# Gas bottles when abroad



## GMJ (Jun 24, 2014)

So this summer we will be going across Belgium - France - Switzerland down to northern Italy for 2 weeks then back via Austria and Germany. I have space like most for 2 x 6kg Butane or 2 x 7kg Propane bottles. I will use the blue butanes for the summer.


I'll be taking 2 bottles away however does the system exist on the Continent regarding swapping bottles over and just paying for the gas?

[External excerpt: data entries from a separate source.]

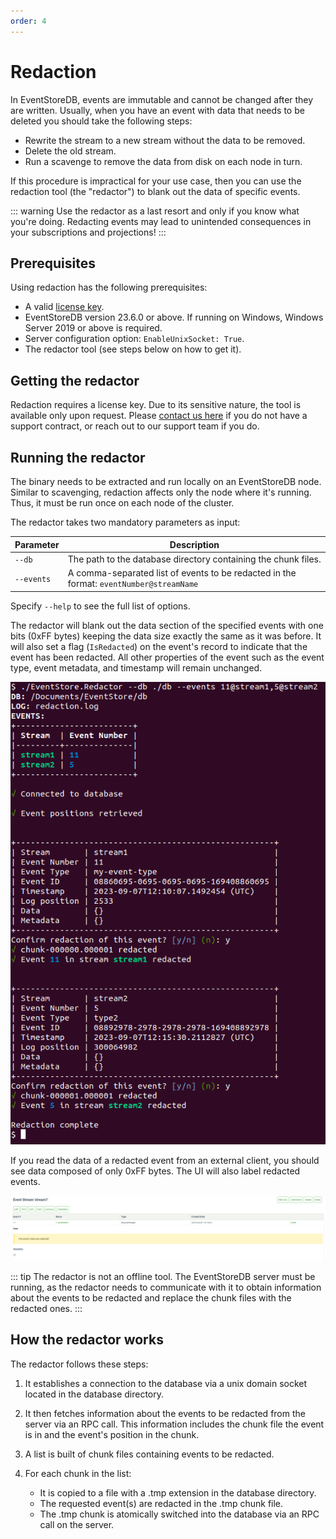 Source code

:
 ```yaml
---
order: 4
---
```


# Redaction
<Badge text="License Required" type="info" vertical="middle"/>

In EventStoreDB, events are immutable and cannot be changed after they are written. Usually, when you have an event with data that needs to be deleted you should take the following steps:

- Rewrite the stream to a new stream without the data to be removed.
- Delete the old stream.
- Run a scavenge to remove the data from disk on each node in turn.

If this procedure is impractical for your use case, then you can use the redaction tool (the "redactor") to blank out the data of specific events.

::: warning
Use the redactor as a last resort and only if you know what you're doing. Redacting events may lead to unintended consequences in your subscriptions and projections!
:::

## Prerequisites

Using redaction has the following prerequisites:

- A valid [license key](../configuration/license-keys.md).
- EventStoreDB version 23.6.0 or above. If running on Windows, Windows Server 2019 or above is required.
- Server configuration option: `EnableUnixSocket: True`.
- The redactor tool (see steps below on how to get it).

## Getting the redactor

Redaction requires a license key. Due to its sensitive nature, the tool is available only upon request. Please [contact us here](https://www.eventstore.com/contact) if you do not have a support contract, or reach out to our support team if you do.

## Running the redactor

The binary needs to be extracted and run locally on an EventStoreDB node. Similar to scavenging, redaction affects only the node where it's running. Thus, it must be run once on each node of the cluster.

The redactor takes two mandatory parameters as input:

| Parameter  | Description                                                                             |
|:-----------|-----------------------------------------------------------------------------------------|
| `--db`     | The path to the database directory containing the chunk files.                          |
| `--events` | A comma-separated list of events to be redacted in the format: `eventNumber@streamName` |

Specify `--help` to see the full list of options.

The redactor will blank out the data section of the specified events with one bits (0xFF bytes) keeping the data size exactly the same as it was before. It will also set a flag (`IsRedacted`) on the event's record to indicate that the event has been redacted. All other properties of the event such as the event type, event metadata, and timestamp will remain unchanged.

![Redactor run](./images/redaction-run.png)

If you read the data of a redacted event from an external client, you should see data composed of only 0xFF bytes. The UI will also label redacted events.

![Redacted event in UI](./images/redaction-ui.png)

::: tip
The redactor is not an offline tool. The EventStoreDB server must be running, as the redactor needs to communicate with it to obtain information about the events to be redacted and replace the chunk files with the redacted ones.
:::

## How the redactor works

The redactor follows these steps:

1. It establishes a connection to the database via a unix domain socket located in the database directory.

2. It then fetches information about the events to be redacted from the server via an RPC call. This information includes the chunk file the event is in and the event's position in the chunk.

3. A list is built of chunk files containing events to be redacted.

4. For each chunk in the list:
    - It is copied to a file with a .tmp extension in the database directory.
    - The requested event(s) are redacted in the .tmp chunk file.
    - The .tmp chunk is atomically switched into the database via an RPC call on the server.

Or are they different: the bottles and indeed the system?


TIA


Graham:smile2:


----------



## 113016 (Jun 5, 2008)

No Graham, except for the expensive Gaz Bottles.
Think about refillable s, that is the way to go, for convenience.
http://www.autogasleisure.co.uk/gasbottle_alu.html
You will be able to refill, almost anywhere and cheaper gas.
Obviously the system costs, but worth it!
You would need different adapters for different countries.


----------



## AfterTime (Nov 14, 2006)

Agree with Grath, had ours about 3 years. 

1 x 11 and 1 x 6, use the 6 for external BBQ 

Both Alugas. (Just make sure you have the right fill adapter for the country)

Takes the worry out of the gas running out, apart from the refill cost.


----------



## GMJ (Jun 24, 2014)

Hmmm..expensive initial outlay though.


I think I'll reserve that until we go off on our 3-5 month trips and pop the cost of those refillables into the budget for that.


In the meantime I guess 2 x butanes will have to do us. tbh Im pretty sure they will based on my experiences so far.


If push came to shove I could always buy a charcoal BBQ and we do have 1 electric ring on our hob! :smile2:


Cheers for the info


Graham:smile2:


----------



## 113016 (Jun 5, 2008)

The shop

http://www.autogasshop.co.uk/motorhome-caravan-accessories-12-c.asp

The adapters

http://www.autogasshop.co.uk/lpgautogas-filling-adapters-1-c.asp

There other makes, but Alugas from Autogas 2000 are considerably lighter than others, and as we all know, payload is so very important!


----------



## adonisito (Nov 6, 2009)

In our Summer experience ( 5 x 8 week trips abroad) then 2 x 6kg of propane should last you easily. We also take an emergency camping gaz cylinder plus the regulator but have never got near using it.


----------



## Penquin (Oct 15, 2007)

How long will the gas last? How long is a piece of string?

It all depends on what you need to use and your life-style. If you are using the fridge on gas 24/7 (except when driving of course.....) and the weather is cold so that you need heating (not impossible in the higher parts of France and Switzerland even in the summer), then you may NOT have sufficient gas.....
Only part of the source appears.